Start of Block

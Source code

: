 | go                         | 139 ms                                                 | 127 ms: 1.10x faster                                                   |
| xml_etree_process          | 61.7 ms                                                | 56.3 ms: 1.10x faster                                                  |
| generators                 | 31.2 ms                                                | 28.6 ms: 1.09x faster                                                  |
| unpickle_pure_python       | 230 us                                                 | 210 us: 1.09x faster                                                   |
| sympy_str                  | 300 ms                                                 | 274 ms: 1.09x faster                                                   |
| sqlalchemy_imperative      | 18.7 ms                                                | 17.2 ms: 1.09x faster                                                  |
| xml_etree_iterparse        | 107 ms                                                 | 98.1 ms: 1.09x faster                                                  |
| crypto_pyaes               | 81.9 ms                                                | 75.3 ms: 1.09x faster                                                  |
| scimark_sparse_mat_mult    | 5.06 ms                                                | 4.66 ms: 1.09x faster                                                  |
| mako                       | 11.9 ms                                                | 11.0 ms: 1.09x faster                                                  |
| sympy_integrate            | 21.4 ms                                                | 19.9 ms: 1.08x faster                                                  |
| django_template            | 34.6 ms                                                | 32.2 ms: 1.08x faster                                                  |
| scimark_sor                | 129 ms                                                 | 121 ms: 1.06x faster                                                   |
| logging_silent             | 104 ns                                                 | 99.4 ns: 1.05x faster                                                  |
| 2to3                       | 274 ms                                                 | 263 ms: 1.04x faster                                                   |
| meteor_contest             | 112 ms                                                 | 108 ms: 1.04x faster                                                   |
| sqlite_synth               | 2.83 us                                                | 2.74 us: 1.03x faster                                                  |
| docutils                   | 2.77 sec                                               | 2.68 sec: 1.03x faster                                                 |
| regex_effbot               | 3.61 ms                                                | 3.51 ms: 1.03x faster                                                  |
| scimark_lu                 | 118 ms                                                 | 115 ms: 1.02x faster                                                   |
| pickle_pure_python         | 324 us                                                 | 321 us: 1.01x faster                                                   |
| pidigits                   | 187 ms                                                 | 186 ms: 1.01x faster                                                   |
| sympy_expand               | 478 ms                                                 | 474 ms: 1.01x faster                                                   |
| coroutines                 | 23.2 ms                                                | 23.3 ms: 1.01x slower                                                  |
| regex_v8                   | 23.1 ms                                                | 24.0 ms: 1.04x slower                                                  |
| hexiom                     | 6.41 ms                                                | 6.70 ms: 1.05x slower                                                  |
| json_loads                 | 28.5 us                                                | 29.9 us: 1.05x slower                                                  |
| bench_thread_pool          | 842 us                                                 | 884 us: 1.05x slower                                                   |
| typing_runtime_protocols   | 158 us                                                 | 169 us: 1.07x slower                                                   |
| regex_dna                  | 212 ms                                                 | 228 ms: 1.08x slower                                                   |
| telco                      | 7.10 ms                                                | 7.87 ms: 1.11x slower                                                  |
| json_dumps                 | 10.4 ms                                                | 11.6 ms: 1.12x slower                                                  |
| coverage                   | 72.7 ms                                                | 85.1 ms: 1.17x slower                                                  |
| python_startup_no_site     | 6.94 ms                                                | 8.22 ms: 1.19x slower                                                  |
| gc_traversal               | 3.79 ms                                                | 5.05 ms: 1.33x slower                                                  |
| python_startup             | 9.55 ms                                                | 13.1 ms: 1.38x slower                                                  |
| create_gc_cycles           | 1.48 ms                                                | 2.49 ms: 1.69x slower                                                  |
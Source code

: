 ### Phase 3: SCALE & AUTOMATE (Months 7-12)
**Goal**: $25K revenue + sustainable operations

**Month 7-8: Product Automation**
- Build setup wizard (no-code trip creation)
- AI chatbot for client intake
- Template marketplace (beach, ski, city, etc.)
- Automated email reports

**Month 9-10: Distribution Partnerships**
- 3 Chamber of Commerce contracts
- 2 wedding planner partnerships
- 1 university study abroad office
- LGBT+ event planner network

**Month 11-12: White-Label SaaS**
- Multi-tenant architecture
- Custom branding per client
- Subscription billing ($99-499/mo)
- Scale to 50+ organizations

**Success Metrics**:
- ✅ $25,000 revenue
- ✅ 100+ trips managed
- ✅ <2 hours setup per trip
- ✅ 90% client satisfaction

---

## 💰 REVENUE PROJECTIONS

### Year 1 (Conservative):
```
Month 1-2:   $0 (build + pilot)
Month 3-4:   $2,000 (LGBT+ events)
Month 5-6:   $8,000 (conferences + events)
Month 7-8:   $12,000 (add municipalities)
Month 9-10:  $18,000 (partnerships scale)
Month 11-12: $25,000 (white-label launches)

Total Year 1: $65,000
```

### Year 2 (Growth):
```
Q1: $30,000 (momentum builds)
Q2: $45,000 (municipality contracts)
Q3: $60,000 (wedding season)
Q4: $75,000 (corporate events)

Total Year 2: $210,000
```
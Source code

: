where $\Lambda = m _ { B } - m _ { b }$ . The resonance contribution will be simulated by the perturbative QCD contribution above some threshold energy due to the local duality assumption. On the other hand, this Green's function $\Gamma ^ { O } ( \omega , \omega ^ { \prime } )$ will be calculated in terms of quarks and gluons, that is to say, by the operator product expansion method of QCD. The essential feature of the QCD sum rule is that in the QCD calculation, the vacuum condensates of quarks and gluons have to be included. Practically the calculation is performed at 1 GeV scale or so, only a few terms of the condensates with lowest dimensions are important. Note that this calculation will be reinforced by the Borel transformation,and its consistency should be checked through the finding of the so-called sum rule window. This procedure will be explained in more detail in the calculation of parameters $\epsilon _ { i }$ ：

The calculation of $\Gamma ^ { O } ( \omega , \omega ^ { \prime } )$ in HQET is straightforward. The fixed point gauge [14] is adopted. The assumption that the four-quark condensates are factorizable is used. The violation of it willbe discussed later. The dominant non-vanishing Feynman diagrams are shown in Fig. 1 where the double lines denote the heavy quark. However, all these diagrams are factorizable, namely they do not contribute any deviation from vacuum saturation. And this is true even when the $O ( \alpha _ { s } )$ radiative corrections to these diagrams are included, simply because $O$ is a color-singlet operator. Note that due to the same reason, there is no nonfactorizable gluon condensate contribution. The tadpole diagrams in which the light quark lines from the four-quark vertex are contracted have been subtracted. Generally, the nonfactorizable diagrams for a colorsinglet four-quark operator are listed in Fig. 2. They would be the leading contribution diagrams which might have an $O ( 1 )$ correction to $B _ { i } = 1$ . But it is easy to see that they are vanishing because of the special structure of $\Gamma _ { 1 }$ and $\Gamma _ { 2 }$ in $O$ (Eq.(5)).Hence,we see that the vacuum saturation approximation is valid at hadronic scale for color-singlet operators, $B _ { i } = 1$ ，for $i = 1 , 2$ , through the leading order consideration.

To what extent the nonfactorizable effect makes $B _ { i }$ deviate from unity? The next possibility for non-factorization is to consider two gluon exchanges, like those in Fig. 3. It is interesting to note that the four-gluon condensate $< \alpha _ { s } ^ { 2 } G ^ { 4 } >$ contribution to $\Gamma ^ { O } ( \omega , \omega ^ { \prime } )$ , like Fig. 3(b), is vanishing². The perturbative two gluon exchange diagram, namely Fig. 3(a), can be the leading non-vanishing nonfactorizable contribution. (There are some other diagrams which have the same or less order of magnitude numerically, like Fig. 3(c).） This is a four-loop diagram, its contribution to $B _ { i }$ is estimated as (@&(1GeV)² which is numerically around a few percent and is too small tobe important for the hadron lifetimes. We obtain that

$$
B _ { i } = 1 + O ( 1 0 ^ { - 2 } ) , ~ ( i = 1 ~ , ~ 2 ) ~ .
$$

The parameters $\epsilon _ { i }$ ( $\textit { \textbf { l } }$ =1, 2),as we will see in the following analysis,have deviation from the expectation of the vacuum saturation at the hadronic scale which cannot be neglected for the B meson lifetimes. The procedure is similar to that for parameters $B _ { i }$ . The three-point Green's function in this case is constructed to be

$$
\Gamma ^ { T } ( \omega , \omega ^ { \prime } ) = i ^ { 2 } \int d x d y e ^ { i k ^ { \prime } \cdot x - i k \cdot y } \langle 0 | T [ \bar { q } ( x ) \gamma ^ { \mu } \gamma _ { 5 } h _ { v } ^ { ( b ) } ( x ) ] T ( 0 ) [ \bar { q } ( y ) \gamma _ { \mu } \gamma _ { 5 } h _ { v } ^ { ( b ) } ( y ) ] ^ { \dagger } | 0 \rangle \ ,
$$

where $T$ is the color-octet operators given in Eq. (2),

End of Block

-- What this task involves --
Please transcribe only the lines in the records above running from the line that has "115 ms: 1.02x" through the line that has "474 ms: 1.01x", both included, exactly as they appear.

-- Completed exercise --
| scimark_lu                 | 118 ms                                                 | 115 ms: 1.02x faster                                                   |
| pickle_pure_python         | 324 us                                                 | 321 us: 1.01x faster                                                   |
| pidigits                   | 187 ms                                                 | 186 ms: 1.01x faster                                                   |
| sympy_expand               | 478 ms                                                 | 474 ms: 1.01x faster                                                   |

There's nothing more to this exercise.